(Required work): Lines with the word "POST" in them are the ones to copy from the records.
########################################
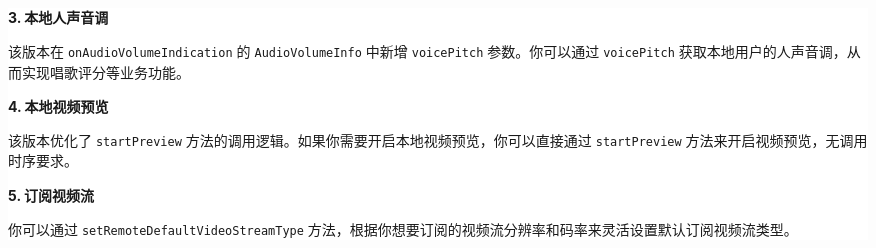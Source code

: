 **3. 本地人声音调**

该版本在 `onAudioVolumeIndication` 的 `AudioVolumeInfo` 中新增 `voicePitch` 参数。你可以通过 `voicePitch` 获取本地用户的人声音调，从而实现唱歌评分等业务功能。


**4. 本地视频预览**

该版本优化了 `startPreview` 方法的调用逻辑。如果你需要开启本地视频预览，你可以直接通过 `startPreview` 方法来开启视频预览，无调用时序要求。


**5. 订阅视频流**

你可以通过 `setRemoteDefaultVideoStreamType` 方法，根据你想要订阅的视频流分辨率和码率来灵活设置默认订阅视频流类型。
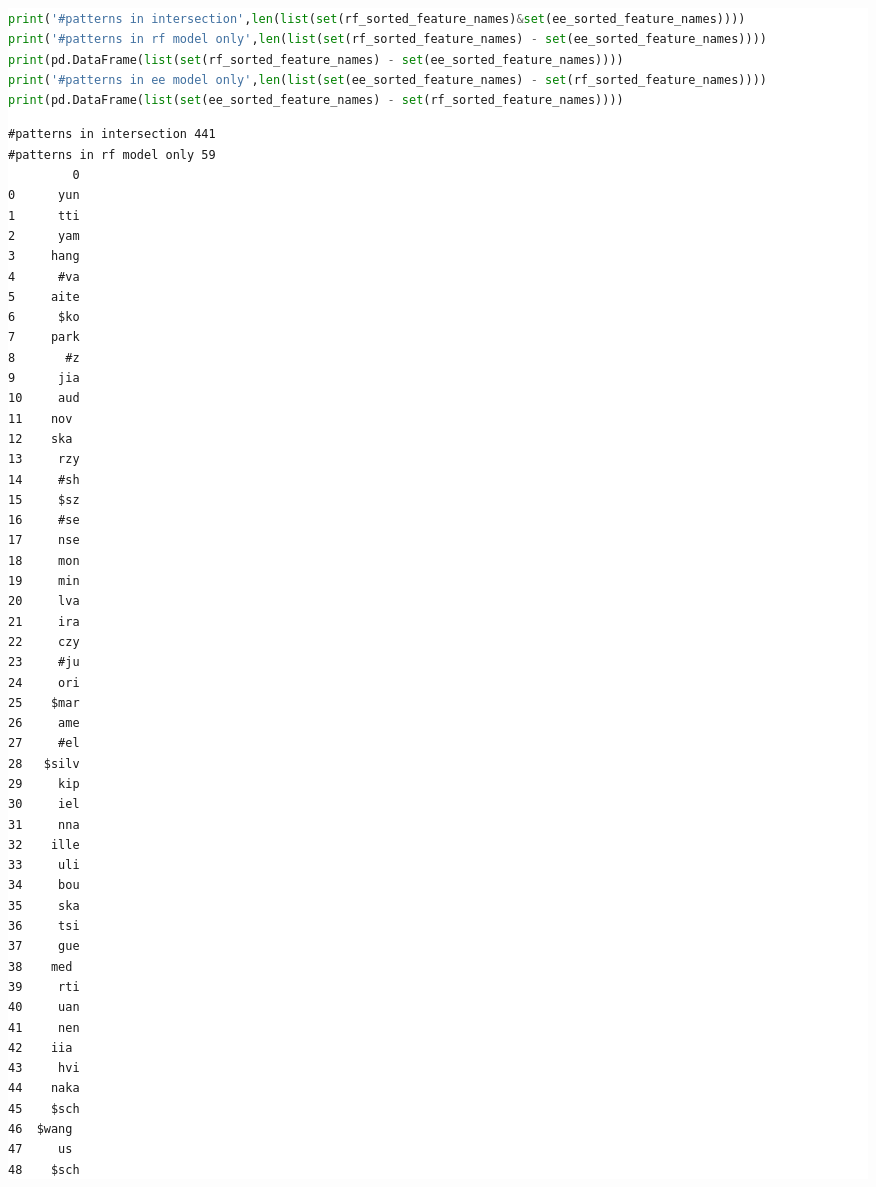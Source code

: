 


```python
print('#patterns in intersection',len(list(set(rf_sorted_feature_names)&set(ee_sorted_feature_names))))
print('#patterns in rf model only',len(list(set(rf_sorted_feature_names) - set(ee_sorted_feature_names))))
print(pd.DataFrame(list(set(rf_sorted_feature_names) - set(ee_sorted_feature_names))))
print('#patterns in ee model only',len(list(set(ee_sorted_feature_names) - set(rf_sorted_feature_names))))
print(pd.DataFrame(list(set(ee_sorted_feature_names) - set(rf_sorted_feature_names))))
```

    #patterns in intersection 441
    #patterns in rf model only 59
             0
    0      yun
    1      tti
    2      yam
    3     hang
    4      #va
    5     aite
    6      $ko
    7     park
    8       #z
    9      jia
    10     aud
    11    nov 
    12    ska 
    13     rzy
    14     #sh
    15     $sz
    16     #se
    17     nse
    18     mon
    19     min
    20     lva
    21     ira
    22     czy
    23     #ju
    24     ori
    25    $mar
    26     ame
    27     #el
    28   $silv
    29     kip
    30     iel
    31     nna
    32    ille
    33     uli
    34     bou
    35     ska
    36     tsi
    37     gue
    38    med 
    39     rti
    40     uan
    41     nen
    42    iia 
    43     hvi
    44    naka
    45    $sch
    46  $wang 
    47     us 
    48    $sch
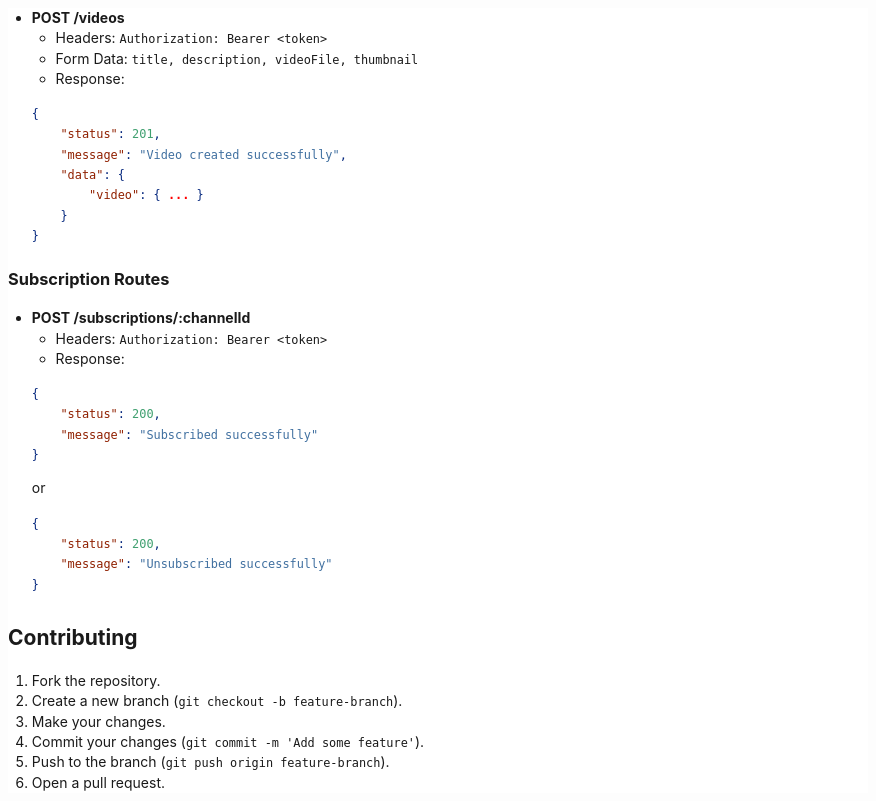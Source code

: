 - **POST /videos**
    - Headers: `Authorization: Bearer <token>`
    - Form Data: `title, description, videoFile, thumbnail`
    - Response: 
    ```json
    {
        "status": 201,
        "message": "Video created successfully",
        "data": {
            "video": { ... }
        }
    }
    ```

### Subscription Routes

- **POST /subscriptions/:channelId**
    - Headers: `Authorization: Bearer <token>`
    - Response: 
    ```json
    {
        "status": 200,
        "message": "Subscribed successfully"
    }
    ```
    or
    ```json
    {
        "status": 200,
        "message": "Unsubscribed successfully"
    }
    ```

## Contributing

1. Fork the repository.
2. Create a new branch (`git checkout -b feature-branch`).
3. Make your changes.
4. Commit your changes (`git commit -m 'Add some feature'`).
5. Push to the branch (`git push origin feature-branch`).
6. Open a pull request.

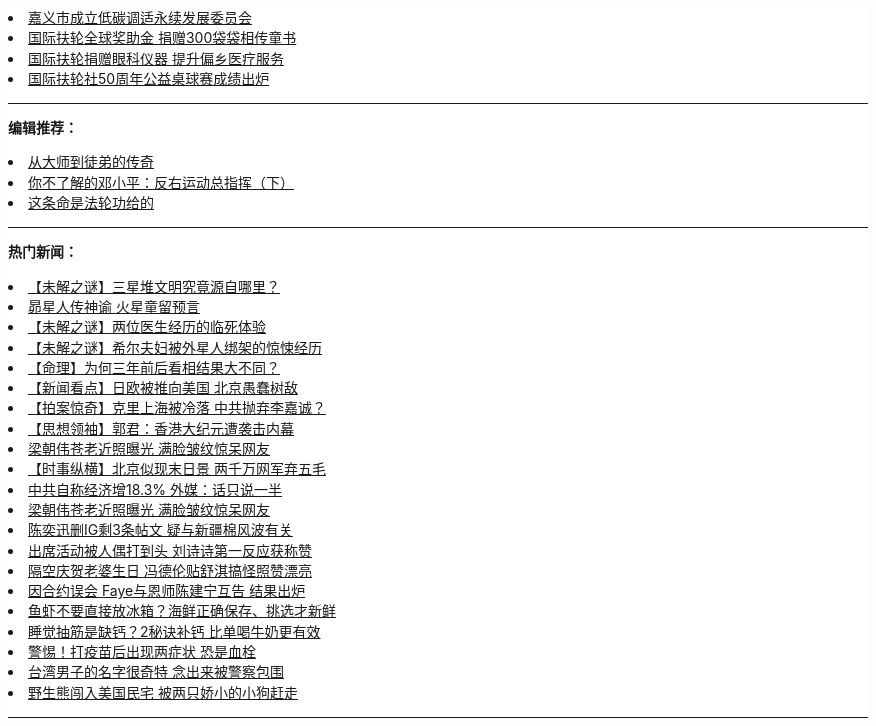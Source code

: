 <li><a href="https://github.com/nsjlnq309/djy/blob/master/gb/21/2/4/n12732398.md#1">嘉义市成立低碳调适永续发展委员会</a></li>
<li><a href="https://github.com/nsjlnq309/djy/blob/master/gb/21/2/24/n12771748.md#1">国际扶轮全球奖助金 捐赠300袋袋相传童书</a></li>
<li><a href="https://github.com/nsjlnq309/djy/blob/master/gb/21/2/26/n12776847.md#1">国际扶轮捐赠眼科仪器 提升偏乡医疗服务</a></li>
<li><a href="https://github.com/nsjlnq309/djy/blob/master/gb/21/4/17/n12886511.md#1">国际扶轮社50周年公益桌球赛成绩出炉</a></li>
<hr>


<strong>编辑推荐：</strong>
<li><a href="https://github.com/nsjlnq309/djy/blob/master/gb/7/4/5/n1669415.md?dfh#1" target="_blank">从大师到徒弟的传奇</a></li><li><a href="https://github.com/tsiac2612/djy/blob/master/gb/17/10/31/n9788075.md#1" target="_blank">你不了解的邓小平：反右运动总指挥（下）</a></li><li><a href="https://github.com/tsiac2612/djy/blob/master/gb/15/10/21/n4555095.md#1" target="_blank">这条命是法轮功给的</a></li><hr>


<strong>热门新闻：</strong>
<li><a href="https://github.com/nsjlnq309/djy/blob/master/gb/21/4/15/n12882802.md#1">【未解之谜】三星堆文明究竟源自哪里？</a></li>
<li><a href="https://github.com/nsjlnq309/djy/blob/master/gb/21/3/26/n12838624.md#1">昴星人传神谕  火星童留预言</a></li>
<li><a href="https://github.com/nsjlnq309/djy/blob/master/gb/21/4/11/n12873157.md#1">【未解之谜】两位医生经历的临死体验</a></li>
<li><a href="https://github.com/nsjlnq309/djy/blob/master/gb/21/4/13/n12877592.md#1">【未解之谜】希尔夫妇被外星人绑架的惊悚经历</a></li>
<li><a href="https://github.com/nsjlnq309/djy/blob/master/gb/21/3/3/n12785986.md#1">【命理】为何三年前后看相结果大不同？</a></li>
<li><a href="https://github.com/nsjlnq309/djy/blob/master/gb/21/4/17/n12887155.md#1">【新闻看点】日欧被推向美国 北京愚蠢树敌</a></li>
<li><a href="https://github.com/nsjlnq309/djy/blob/master/gb/21/4/17/n12886111.md#1">【拍案惊奇】克里上海被冷落 中共抛弃李嘉诚？</a></li>
<li><a href="https://github.com/nsjlnq309/djy/blob/master/gb/21/4/16/n12885694.md#1">【思想领袖】郭君：香港大纪元遭袭击内幕</a></li>
<li><a href="https://github.com/nsjlnq309/djy/blob/master/gb/21/4/15/n12882914.md#1">梁朝伟苍老近照曝光 满脸皱纹惊呆网友</a></li>
<li><a href="https://github.com/nsjlnq309/djy/blob/master/gb/21/4/15/n12883043.md#1">【时事纵横】北京似现末日景 两千万网军弃五毛</a></li>
<li><a href="https://github.com/nsjlnq309/djy/blob/master/gb/21/4/16/n12885200.md#1">中共自称经济增18.3% 外媒：话只说一半</a></li>
<li><a href="https://github.com/nsjlnq309/djy/blob/master/gb/21/4/15/n12882914.md#1">梁朝伟苍老近照曝光 满脸皱纹惊呆网友</a></li>
<li><a href="https://github.com/nsjlnq309/djy/blob/master/gb/21/4/15/n12882696.md#1">陈奕迅删IG剩3条帖文 疑与新疆棉风波有关</a></li>
<li><a href="https://github.com/nsjlnq309/djy/blob/master/gb/21/4/16/n12883202.md#1">出席活动被人偶打到头 刘诗诗第一反应获称赞</a></li>
<li><a href="https://github.com/nsjlnq309/djy/blob/master/gb/21/4/16/n12885301.md#1">隔空庆贺老婆生日 冯德伦贴舒淇搞怪照赞漂亮</a></li>
<li><a href="https://github.com/nsjlnq309/djy/blob/master/gb/21/4/15/n12881739.md#1">因合约误会 Faye与恩师陈建宁互告 结果出炉</a></li>
<li><a href="https://github.com/nsjlnq309/djy/blob/master/gb/21/3/15/n12811409.md#1">鱼虾不要直接放冰箱？海鲜正确保存、挑选才新鲜</a></li>
<li><a href="https://github.com/nsjlnq309/djy/blob/master/gb/21/4/15/n12882188.md#1">睡觉抽筋是缺钙？2秘诀补钙  比单喝牛奶更有效</a></li>
<li><a href="https://github.com/nsjlnq309/djy/blob/master/gb/21/4/15/n12882660.md#1">警惕！打疫苗后出现两症状 恐是血栓</a></li>
<li><a href="https://github.com/nsjlnq309/djy/blob/master/gb/21/4/16/n12884053.md#1">台湾男子的名字很奇特 念出来被警察包围</a></li>
<li><a href="https://github.com/nsjlnq309/djy/blob/master/gb/21/4/16/n12883632.md#1">野生熊闯入美国民宅 被两只娇小的小狗赶走</a></li>
<hr>
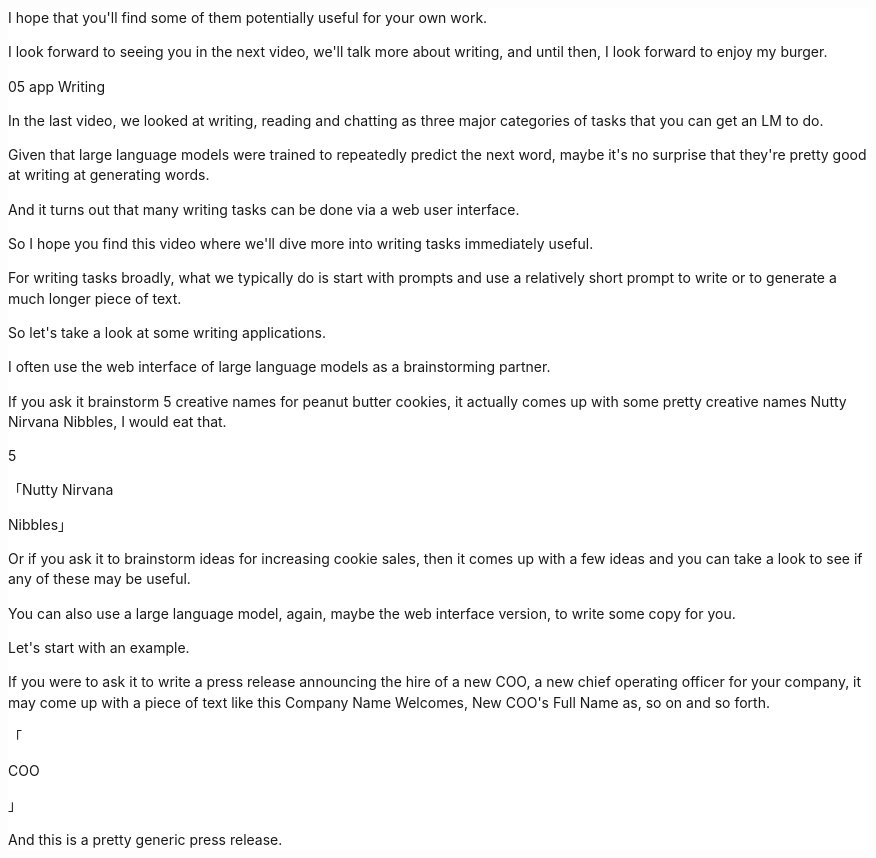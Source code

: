 I hope that you'll find some of them potentially useful for your own work.

I look forward to seeing you in the next video, we'll talk more about writing, and until then, I look forward to enjoy
my burger.

05 app Writing

In the last video, we looked at writing, reading and chatting as three major categories of tasks that you can get
an LM to do.

Given that large language models were trained to repeatedly predict the next word, maybe it's no surprise that
they're pretty good at writing at generating words.

And it turns out that many writing tasks can be done via a web user interface.

So I hope you find this video where we'll dive more into writing tasks immediately useful.

For writing tasks broadly, what we typically do is start with prompts and use a relatively short prompt to write or
to generate a much longer piece of text.

So let's take a look at some writing applications.

I often use the web interface of large language models as a brainstorming partner.

If you ask it brainstorm 5 creative names for peanut butter cookies, it actually comes up with some pretty
creative names Nutty Nirvana Nibbles, I would eat that.

5

「Nutty Nirvana

Nibbles」

Or if you ask it to brainstorm ideas for increasing cookie sales, then it comes up with a few ideas and you can
take a look to see if any of these may be useful.

You can also use a large language model, again, maybe the web interface version, to write some copy for you.

Let's start with an example.

If you were to ask it to write a press release announcing the hire of a new COO, a new chief operating officer for
your company, it may come up with a piece of text like this Company Name Welcomes, New COO's Full Name
as, so on and so forth.

「

COO

」

And this is a pretty generic press release.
########################################
(Response to this exercise):
: - **POST /videos**
- **POST /subscriptions/:channelId**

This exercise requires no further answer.